Your challenge, should you choose to accept it*, is to change the code in your script so that you instead make a histogram for likes (x=) using the social_media_likes data frame (and not the social_media_NA data frame). Also remember to adjust the axis labels (the x= and y= arguments for labs())!

Change the below code in your own script to make the histogram for likes.

*You have to accept it. Determinism beats free will.

## health warning. This is old code that needs to be adapted for current purposes!
social_media_NA %>%
ggplot(aes(x = )) + #ggplot uses aesthetic (aes()) to map axes. 
  geom_histogram(binwidth=10, col="black", fill="seagreen") + #creates a histogram with blue fill, black borders, and a binwidth of 10
  labs(x = "Time on social media", y = "Density") + #short for "labels", use to label the axes.
  theme_classic() #changes the theme of the plot to a classic theme. makes it prettier!

You should get a histogram that looks something like this:

What would you say about this data, now you have looked at the histogram? Does it look normally distributed? Are there any outliers?

Copy and paste the code you used to make the histogram for likes and make the teeny changes required so that you get a histogram for followers instead.

Go on, you are a coder, and you are strong.

Question: Does followers look normally distributed to you? Why might the data be shaped how it is?

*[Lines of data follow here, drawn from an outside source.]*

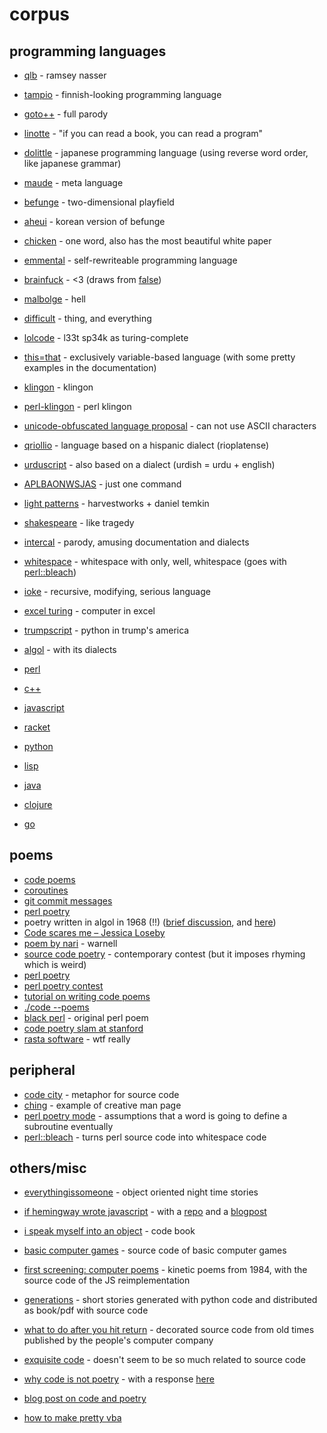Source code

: # corpus

## programming languages

- [qlb](http://nas.sr/---/) - ramsey nasser
- [tampio](https://github.com/fergusq/tampio) - finnish-looking programming language
- [goto++](https://www.gotopp.org/index.en.html) - full parody
- [linotte](http://langagelinotte.free.fr/wordpress/) - "if you can read a book, you can read a program"
- [dolittle](https://en.wikipedia.org/wiki/Dolittle_(programming_language)) - japanese programming language (using reverse word order, like japanese grammar)
- [maude](http://tech.labs.oliverwyman.com/blog/2006/06/05/language-design-in-maude/) - meta language
- [befunge](https://esolangs.org/wiki/Befunge) - two-dimensional playfield
- [aheui](https://esolangs.org/wiki/Aheui) - korean version of befunge
- [chicken](https://esolangs.org/wiki/Chicken) - one word, also has the most beautiful white paper
- [emmental](https://esolangs.org/wiki/Emmental) - self-rewriteable programming language
- [brainfuck](https://esolangs.org/wiki/Brainfuck) - <3 (draws from [false](https://esolangs.org/wiki/FALSE))
- [malbolge](http://www.lscheffer.com/malbolge.shtml) - hell
- [difficult](https://esolangs.org/wiki/Difficult) - thing, and everything
- [lolcode](http://www.lolcode.org/) - l33t sp34k as turing-complete
- [this=that](https://esolangs.org/wiki/This%3DThat) - exclusively variable-based language (with some pretty examples in the documentation)
- [klingon](https://esolangs.org/wiki/Var%27aq) - klingon
- [perl-klingon](https://metacpan.org/pod/Lingua::tlhInganHol::yIghun) - perl klingon
- [unicode-obfuscated language proposal](http://www.madore.org/~david/weblog/d.2004-12-03.0813.html#d.2004-12-03.0813) - can not use ASCII characters
- [qriollio](https://qriollo.github.io/) - language based on a hispanic dialect (rioplatense)
- [urduscript](https://asadmemon.com/urduscript/) - also based on a dialect (urdish = urdu + english)
- [APLBAONWSJAS](https://gist.github.com/hornc/dd2a6b9ed89a150d1627cc6e2b7d3189) - just one command
- [light patterns](https://www.mitpressjournals.org/doi/10.1162/LEON_a_01091) - harvestworks + daniel temkin
- [shakespeare](http://shakespearelang.sourceforge.net/report/shakespeare/shakespeare.html) - like tragedy
- [intercal](https://en.wikipedia.org/wiki/INTERCAL#Hello,_world) - parody, amusing documentation and dialects
- [whitespace](http://compsoc.dur.ac.uk/whitespace/tutorial.html) - whitespace with only, well, whitespace (goes with [perl::bleach](https://metacpan.org/pod/Acme::Bleach))
- [ioke](https://ioke.org/) - recursive, modifying, serious language
- [excel turing](http://www.felienne.com/archives/2974) - computer in excel
- [trumpscript](https://github.com/samshadwell/TrumpScript) - python in trump's america

- [algol](http://www.softwarepreservation.org/projects/ALGOL/algol68impl) - with its dialects
- [perl](https://www.perl.org/)
- [c++](https://isocpp.org/)
- [javascript](https://developer.mozilla.org/en-US/docs/Web/JavaScript)
- [racket](https://racket-lang.org/)
- [python](https://www.python.org/)
- [lisp](https://www.cs.cmu.edu/Groups/AI/html/cltl/clm/node6.html)
- [java](https://www.java.com/en/)
- [clojure](https://clojure.org/)
- [go](https://golang.org/)

## poems

- [code poems](http://code-poems.com)
- [coroutines](https://www.officialfan.club/product/coroutines-book)
- [git commit messages](https://www.officialfan.club/product/commit-often-git-commit-messages-zine)
- [perl poetry](https://docstore.mik.ua/orelly/perl/prog3/ch27_02.htm)
- poetry written in algol in 1968 (!!) ([brief discussion](https://intfiction.org/t/looking-for-poemes-algol-by-noel-arnaud/5752/2), and [here](http://www.memoire.theogoedert.com/corpus/poemes-algol))
- [Code scares me – Jessica Loseby](http://www.rssgallery.com/pages/code.htm)
- [poem by nari](http://www.heelstone.com/lascaux/warnell.html) - warnell
- [source code poetry](https://www.sourcecodepoetry.com/) - contemporary contest (but it imposes rhyming which is weird)
- [perl poetry](https://www.perlmonks.org/bare/?node=Perl%20Poetry)
- [perl poetry contest](http://www.foo.be/docs/tpj/issues/vol5_1/tpj0501-0012.html)
- [tutorial on writing code poems](https://www.smashingmagazine.com/2018/07/writing-code-poems/)
- [./code --poems](http://www.code-poetry.com/)
- [black perl](https://en.wikipedia.org/wiki/Black_Perl) - original perl poem
- [code poetry slam at stanford](https://web.archive.org/web/20131231091141/http://stanford.edu/~mkagen/codepoetryslam/)
- [rasta software](https://rastasoft.org/) - wtf really

## peripheral

- [code city](https://wettel.github.io/codecity.html) - metaphor for source code
- [ching](https://www.unix.com/man-page/bsd/6/ching/) - example of creative man page
- [perl poetry mode](https://www.oreilly.com/library/view/programming-perl-4th/9781449321451/ch24s02.html) - assumptions that a word is going to define a subroutine eventually
- [perl::bleach](https://metacpan.org/pod/Acme::Bleach) - turns perl source code into whitespace code

## others/misc

- [everythingissomeone](https://everythingissomeone.github.io/) - object oriented night time stories
- [if hemingway wrote javascript](https://nostarch.com/hemingway) - with a [repo](https://github.com/angus-c/literary.js) and a [blogpost](https://dzone.com/articles/if-hemingway-wrote-javascript)
- [i speak myself into an object](http://carljohanrosen.com/) - code book
- [basic computer games](https://www.atariarchives.org/basicgames/) - source code of basic computer games
- [first screening: computer poems](http://www.vispo.com/bp/javascriptversion.htm) - kinetic poems from 1984, with the source code of the JS reimplementation
- [generations](http://luckysoap.com/generations/) - short stories generated with python code and distributed as book/pdf with source code
- [what to do after you hit return](https://archive.org/details/Whattodoafteryouhitreturn/page/n15) - decorated source code from old times published by the people's computer company

- [exquisite code](https://web.archive.org/web/20130704202512/http://exquisite-code.com/) - doesn't seem to be so much related to source code
- [why code is not poetry](https://blogs.crikey.com.au/game-on/2012/10/02/why-code-is-not-poetry/) - with a response [here](https://clairehosking.tumblr.com/post/33828664879/not-all-code-is-poetry-but-some-is)
- [blog post on code and poetry](https://web.archive.org/web/20121008225830/www.samuelwbaird.com/code-and-poetry/)
- [how to make pretty vba](https://techcommunity.microsoft.com/t5/excel/best-practice-for-vba-macros-in-excel/m-p/207409)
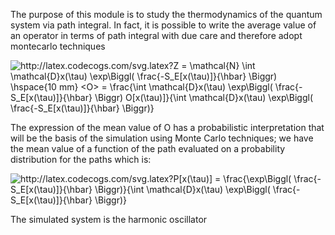 The purpose of this module is to study the thermodynamics of the quantum system via path integral. In fact, it is possible to write the average value of an operator in terms of path integral with due care and therefore adopt montecarlo techniques

<img src="http://latex.codecogs.com/svg.latex?Z&space;=&space;\mathcal{N}&space;\int&space;\mathcal{D}x(\tau)&space;\exp\Biggl(&space;\frac{-S_E[x(\tau)]}{\hbar}&space;\Biggr)&space;\hspace{10&space;mm}&space;<O>&space;=&space;\frac{\int&space;\mathcal{D}x(\tau)&space;\exp\Biggl(&space;\frac{-S_E[x(\tau)]}{\hbar}&space;\Biggr)&space;O[x(\tau)]}{\int&space;\mathcal{D}x(\tau)&space;\exp\Biggl(&space;\frac{-S_E[x(\tau)]}{\hbar}&space;\Biggr)}" title="http://latex.codecogs.com/svg.latex?Z = \mathcal{N} \int \mathcal{D}x(\tau) \exp\Biggl( \frac{-S_E[x(\tau)]}{\hbar} \Biggr) \hspace{10 mm} <O> = \frac{\int \mathcal{D}x(\tau) \exp\Biggl( \frac{-S_E[x(\tau)]}{\hbar} \Biggr) O[x(\tau)]}{\int \mathcal{D}x(\tau) \exp\Biggl( \frac{-S_E[x(\tau)]}{\hbar} \Biggr)}" />

The expression of the mean value of O has a probabilistic interpretation that will be the basis of the simulation using Monte Carlo techniques; we have the mean value of a function of the path evaluated on a probability distribution for the paths which is:

<img src="http://latex.codecogs.com/svg.latex?P[x(\tau)]&space;=&space;\frac{\exp\Biggl(&space;\frac{-S_E[x(\tau)]}{\hbar}&space;\Biggr)}{\int&space;\mathcal{D}x(\tau)&space;\exp\Biggl(&space;\frac{-S_E[x(\tau)]}{\hbar}&space;\Biggr)}" title="http://latex.codecogs.com/svg.latex?P[x(\tau)] = \frac{\exp\Biggl( \frac{-S_E[x(\tau)]}{\hbar} \Biggr)}{\int \mathcal{D}x(\tau) \exp\Biggl( \frac{-S_E[x(\tau)]}{\hbar} \Biggr)}" />

The simulated system is the harmonic oscillator

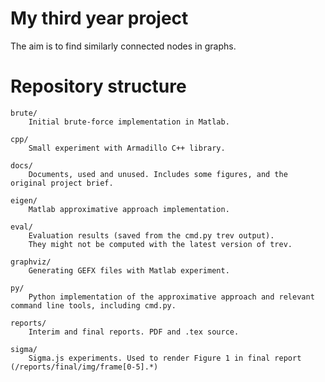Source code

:My third year project
=====================

The aim is to find similarly connected nodes in graphs.


Repository structure
====================


    brute/
        Initial brute-force implementation in Matlab.

    cpp/
        Small experiment with Armadillo C++ library.

    docs/
        Documents, used and unused. Includes some figures, and the original project brief.

    eigen/
        Matlab approximative approach implementation.

    eval/
        Evaluation results (saved from the cmd.py trev output).
        They might not be computed with the latest version of trev.

    graphviz/
        Generating GEFX files with Matlab experiment.

    py/
        Python implementation of the approximative approach and relevant command line tools, including cmd.py.

    reports/
        Interim and final reports. PDF and .tex source.

    sigma/
        Sigma.js experiments. Used to render Figure 1 in final report (/reports/final/img/frame[0-5].*)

Indeed, the followers variable looks different to the likes variable. This is not too surprising. A fewer number of people in the sample have a huge number of followers, and the rest have a more modest number. Just like in real life. Random sampling works! Ahhh, science.

Because the followers variable is not normally distributed, we will need to be a bit cautious when interpreting the results of our t-test later on. But we can still proceed, as the t-test is quite robust to violations of normality. You would just make sure to mention this in your write-up, so that your readers also know.

However, we would reconsider this choice if followers contained a massive outlier, such as if we happened to sample someone with 10 million followers.

4.5 Next step: descriptive statistics

Now that we know what shape our data is in, and when we should exercise caution, we can move on to generating some descriptive statistics of our key variables.

In Section 3.5.1 we learned how to summarise our data to get descriptive statistics. Now you’ll get to see some more of the joy of coding - once you have written a bit of code that does something you need, its very easy to adapt it to do something else you need.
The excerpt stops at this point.